Rating - * *
I decided to review both books together, primarily because ( no particular order)
• the underlying theme is more or less same
• they are both by the same author
• and because I read both of them within ten days of each other
It’s not that I hadn’t heard about the books till a month ago, I had. And many times I had picked it up from the shelf in a bookstore only to replace it with a catchier, relevant and less preachy book. Probably I was not in the frame of mind to learn about humanity, morality and the other –tys- that are out there in the world.
The premise of the book Tuesdays with Morrie, is about a dying old teacher and his student and the exchange that follows between them during the last few months. It’s not a bad book, but it’s not great either. The lessons, the good values, family, love et al -I have heard it before - in school, our parents and even my boss! So there's nothing new in the book for me. Neither is the story. I am guessing all dying people grow wisdom tooth and then take it upon themselves to dispense this new found wisdom and love to people around them or rather whoever is willing to listen. What strikes me as strange is that, Morrie had a full life, and a life in which he had in general been a good person and a teacher. So what was different about the last few months? Probably the only difference was that the student, i.e. the author Mitch, viewed it from a different perspective after having gone through the metamorphosis of a student to a working adult. Yes, I have to concede that Morris's illness was not pretty, and that requires courage.
I had seen the movie some six years ago, and I still remember that it had made an impact on me that time (although the impact didn’t last long). But the book failed miserably in this respect. It’s one of the rare examples of a movie being better than the book. Watch the movie, skip the book.

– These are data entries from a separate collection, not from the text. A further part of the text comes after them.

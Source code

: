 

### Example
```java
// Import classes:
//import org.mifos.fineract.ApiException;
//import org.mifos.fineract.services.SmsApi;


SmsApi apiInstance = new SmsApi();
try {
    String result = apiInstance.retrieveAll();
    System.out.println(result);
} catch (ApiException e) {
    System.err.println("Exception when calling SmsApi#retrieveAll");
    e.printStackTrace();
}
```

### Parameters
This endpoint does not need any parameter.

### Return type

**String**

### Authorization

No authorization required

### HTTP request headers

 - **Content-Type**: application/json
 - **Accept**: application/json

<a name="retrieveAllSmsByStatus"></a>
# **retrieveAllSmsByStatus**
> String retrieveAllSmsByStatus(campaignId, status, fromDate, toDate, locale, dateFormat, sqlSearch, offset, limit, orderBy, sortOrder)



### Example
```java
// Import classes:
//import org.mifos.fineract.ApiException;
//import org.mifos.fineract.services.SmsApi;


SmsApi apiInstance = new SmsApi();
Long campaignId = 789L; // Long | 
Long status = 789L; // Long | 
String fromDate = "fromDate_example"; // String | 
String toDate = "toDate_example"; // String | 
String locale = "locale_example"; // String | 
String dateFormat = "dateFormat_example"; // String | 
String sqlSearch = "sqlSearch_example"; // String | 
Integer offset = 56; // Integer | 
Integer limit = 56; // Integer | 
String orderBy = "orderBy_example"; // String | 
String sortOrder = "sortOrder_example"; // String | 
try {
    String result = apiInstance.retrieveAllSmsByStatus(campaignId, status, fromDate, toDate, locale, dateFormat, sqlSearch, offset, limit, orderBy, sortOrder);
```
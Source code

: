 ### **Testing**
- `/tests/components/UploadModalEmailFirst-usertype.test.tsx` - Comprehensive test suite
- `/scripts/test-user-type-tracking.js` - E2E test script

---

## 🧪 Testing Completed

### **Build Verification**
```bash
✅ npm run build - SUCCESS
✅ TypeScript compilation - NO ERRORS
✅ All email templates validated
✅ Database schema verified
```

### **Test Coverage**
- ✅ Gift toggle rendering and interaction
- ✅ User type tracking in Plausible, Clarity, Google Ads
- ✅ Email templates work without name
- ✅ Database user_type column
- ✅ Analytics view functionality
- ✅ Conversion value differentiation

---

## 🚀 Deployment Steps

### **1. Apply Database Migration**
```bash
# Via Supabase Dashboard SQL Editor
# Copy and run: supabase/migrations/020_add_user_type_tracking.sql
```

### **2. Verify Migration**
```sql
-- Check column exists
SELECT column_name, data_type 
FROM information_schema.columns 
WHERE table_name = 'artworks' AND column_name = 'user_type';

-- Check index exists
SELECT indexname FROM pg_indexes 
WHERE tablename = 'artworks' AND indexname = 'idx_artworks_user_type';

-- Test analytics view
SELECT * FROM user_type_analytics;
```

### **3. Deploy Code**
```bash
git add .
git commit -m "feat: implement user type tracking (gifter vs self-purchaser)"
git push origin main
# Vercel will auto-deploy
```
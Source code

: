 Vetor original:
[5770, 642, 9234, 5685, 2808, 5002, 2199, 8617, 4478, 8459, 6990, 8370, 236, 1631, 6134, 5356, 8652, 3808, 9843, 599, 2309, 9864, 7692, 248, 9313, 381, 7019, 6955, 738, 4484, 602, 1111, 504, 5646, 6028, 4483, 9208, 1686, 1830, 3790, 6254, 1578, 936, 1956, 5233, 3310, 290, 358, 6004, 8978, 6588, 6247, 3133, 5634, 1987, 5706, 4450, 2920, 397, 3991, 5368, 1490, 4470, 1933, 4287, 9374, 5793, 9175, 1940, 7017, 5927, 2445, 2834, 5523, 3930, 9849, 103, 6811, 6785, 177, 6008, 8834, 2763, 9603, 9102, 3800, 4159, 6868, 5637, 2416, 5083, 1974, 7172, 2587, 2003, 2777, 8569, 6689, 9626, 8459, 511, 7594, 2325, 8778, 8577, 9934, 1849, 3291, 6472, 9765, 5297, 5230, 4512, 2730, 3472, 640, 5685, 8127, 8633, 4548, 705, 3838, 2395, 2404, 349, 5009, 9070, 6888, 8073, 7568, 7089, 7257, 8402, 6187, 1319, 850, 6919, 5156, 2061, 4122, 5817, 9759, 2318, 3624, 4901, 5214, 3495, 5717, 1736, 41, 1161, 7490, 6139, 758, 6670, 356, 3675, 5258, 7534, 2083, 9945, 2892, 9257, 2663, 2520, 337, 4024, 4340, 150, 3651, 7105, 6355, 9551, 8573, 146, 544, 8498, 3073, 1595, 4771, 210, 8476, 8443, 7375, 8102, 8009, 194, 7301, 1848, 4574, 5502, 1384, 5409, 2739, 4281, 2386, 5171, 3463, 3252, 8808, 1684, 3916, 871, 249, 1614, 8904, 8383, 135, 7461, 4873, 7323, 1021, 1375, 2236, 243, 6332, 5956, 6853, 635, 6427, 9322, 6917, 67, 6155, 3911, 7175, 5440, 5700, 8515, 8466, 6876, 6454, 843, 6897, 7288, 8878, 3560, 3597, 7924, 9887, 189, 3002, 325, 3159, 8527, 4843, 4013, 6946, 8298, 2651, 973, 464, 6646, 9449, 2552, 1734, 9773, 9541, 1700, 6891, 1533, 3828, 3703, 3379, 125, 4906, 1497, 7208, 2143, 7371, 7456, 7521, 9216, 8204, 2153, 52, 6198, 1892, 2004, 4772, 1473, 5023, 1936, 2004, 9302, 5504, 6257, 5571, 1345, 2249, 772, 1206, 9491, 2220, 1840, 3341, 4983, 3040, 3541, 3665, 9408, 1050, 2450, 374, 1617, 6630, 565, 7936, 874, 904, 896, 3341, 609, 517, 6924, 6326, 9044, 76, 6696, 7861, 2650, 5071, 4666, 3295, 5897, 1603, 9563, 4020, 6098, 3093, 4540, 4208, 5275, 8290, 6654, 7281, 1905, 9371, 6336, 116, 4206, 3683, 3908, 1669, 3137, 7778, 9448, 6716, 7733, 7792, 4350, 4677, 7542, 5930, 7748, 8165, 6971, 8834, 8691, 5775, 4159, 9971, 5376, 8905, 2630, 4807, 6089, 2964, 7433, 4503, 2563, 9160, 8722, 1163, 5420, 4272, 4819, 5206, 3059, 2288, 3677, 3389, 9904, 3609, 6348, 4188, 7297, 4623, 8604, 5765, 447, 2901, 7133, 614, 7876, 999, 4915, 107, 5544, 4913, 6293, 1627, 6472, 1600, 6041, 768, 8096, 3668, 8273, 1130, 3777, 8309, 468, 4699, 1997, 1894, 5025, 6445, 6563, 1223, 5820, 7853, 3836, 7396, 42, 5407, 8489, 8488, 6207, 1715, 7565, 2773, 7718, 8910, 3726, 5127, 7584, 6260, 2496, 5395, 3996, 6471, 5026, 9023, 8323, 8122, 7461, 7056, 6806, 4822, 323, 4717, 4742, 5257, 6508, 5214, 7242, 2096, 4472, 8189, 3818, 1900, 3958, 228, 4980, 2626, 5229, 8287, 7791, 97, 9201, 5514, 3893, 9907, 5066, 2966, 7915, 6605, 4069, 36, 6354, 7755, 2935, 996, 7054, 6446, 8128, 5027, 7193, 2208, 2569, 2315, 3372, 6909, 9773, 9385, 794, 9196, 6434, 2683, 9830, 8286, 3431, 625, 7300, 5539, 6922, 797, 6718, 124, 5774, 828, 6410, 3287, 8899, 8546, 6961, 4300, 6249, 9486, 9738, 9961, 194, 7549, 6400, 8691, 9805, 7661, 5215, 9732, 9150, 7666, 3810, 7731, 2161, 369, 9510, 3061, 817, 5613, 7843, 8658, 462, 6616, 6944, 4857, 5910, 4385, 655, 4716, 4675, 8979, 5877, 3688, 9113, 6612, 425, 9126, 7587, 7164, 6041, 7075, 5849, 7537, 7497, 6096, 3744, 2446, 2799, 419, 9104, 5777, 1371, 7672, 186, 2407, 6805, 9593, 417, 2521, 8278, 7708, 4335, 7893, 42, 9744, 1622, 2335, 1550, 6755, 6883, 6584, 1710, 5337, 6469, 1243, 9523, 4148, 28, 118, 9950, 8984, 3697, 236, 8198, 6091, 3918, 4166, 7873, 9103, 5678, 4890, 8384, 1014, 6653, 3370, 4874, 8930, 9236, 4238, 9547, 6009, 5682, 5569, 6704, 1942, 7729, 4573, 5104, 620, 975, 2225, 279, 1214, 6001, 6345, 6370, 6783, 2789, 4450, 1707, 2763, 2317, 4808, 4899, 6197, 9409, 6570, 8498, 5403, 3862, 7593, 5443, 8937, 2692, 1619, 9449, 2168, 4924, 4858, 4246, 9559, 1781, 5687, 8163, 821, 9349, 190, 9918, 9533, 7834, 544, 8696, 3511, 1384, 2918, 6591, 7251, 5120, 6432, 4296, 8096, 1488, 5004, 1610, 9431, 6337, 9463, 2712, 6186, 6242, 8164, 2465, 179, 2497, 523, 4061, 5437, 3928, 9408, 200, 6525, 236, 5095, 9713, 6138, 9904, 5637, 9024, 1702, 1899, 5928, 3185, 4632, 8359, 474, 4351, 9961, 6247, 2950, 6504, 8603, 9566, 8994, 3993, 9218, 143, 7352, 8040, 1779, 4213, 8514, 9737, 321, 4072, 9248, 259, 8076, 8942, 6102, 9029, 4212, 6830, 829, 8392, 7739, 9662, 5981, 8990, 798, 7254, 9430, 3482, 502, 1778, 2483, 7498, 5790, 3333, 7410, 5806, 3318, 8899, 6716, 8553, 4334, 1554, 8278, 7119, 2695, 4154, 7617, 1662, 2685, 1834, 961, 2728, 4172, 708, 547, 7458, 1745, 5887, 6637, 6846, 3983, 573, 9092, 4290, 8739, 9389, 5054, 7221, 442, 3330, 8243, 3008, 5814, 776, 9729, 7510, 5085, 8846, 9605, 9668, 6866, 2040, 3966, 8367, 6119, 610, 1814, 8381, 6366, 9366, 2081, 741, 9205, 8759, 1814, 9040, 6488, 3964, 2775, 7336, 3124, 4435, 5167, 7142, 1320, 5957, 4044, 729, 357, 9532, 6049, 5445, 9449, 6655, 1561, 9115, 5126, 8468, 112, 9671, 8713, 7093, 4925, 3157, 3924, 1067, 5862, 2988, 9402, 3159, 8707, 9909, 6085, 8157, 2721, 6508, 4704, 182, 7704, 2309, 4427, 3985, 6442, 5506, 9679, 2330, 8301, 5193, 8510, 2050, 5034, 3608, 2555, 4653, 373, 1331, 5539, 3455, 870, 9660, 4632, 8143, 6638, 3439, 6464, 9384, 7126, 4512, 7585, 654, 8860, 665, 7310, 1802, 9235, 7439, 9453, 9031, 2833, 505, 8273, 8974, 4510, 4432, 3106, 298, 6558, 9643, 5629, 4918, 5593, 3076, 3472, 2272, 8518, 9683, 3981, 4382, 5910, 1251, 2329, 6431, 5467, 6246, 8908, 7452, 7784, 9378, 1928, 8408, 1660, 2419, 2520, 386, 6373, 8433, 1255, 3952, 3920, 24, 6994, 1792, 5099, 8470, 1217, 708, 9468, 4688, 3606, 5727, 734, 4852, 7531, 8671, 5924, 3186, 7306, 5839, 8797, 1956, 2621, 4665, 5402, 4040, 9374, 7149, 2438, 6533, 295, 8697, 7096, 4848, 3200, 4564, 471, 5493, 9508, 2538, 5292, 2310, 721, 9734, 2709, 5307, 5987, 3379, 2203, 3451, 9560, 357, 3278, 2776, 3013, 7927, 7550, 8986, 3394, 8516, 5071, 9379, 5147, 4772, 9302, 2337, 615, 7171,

Five people you meet in heaven is better than TWM. There’s a story and there is the karma factor. What you do has wider implications and our actions affect more people than we think it does. I agree to this thought and it is well corroborated by the people whom Eddie meets in heaven. The people whom he meets are those with whom he had close bonds to those whom he had never interacted directly, yet each of these lives intertwined and touched and transformed each other. The writing is simple, its not as preachy as TWM and that’s why it is a better and quick read. There are some touching moments, but they are fleeting, at times the stories get stretched out (the one with his wife, surprisingly enough. Also it didn’t really have any message that I could decipher) and at times they are real short (the blue man). When you finish the book it will leave you with questions - about fate, about people, about life, about work and about yourself. Try to find answers, maybe then you won’t be as confused as Eddie about life's purpose.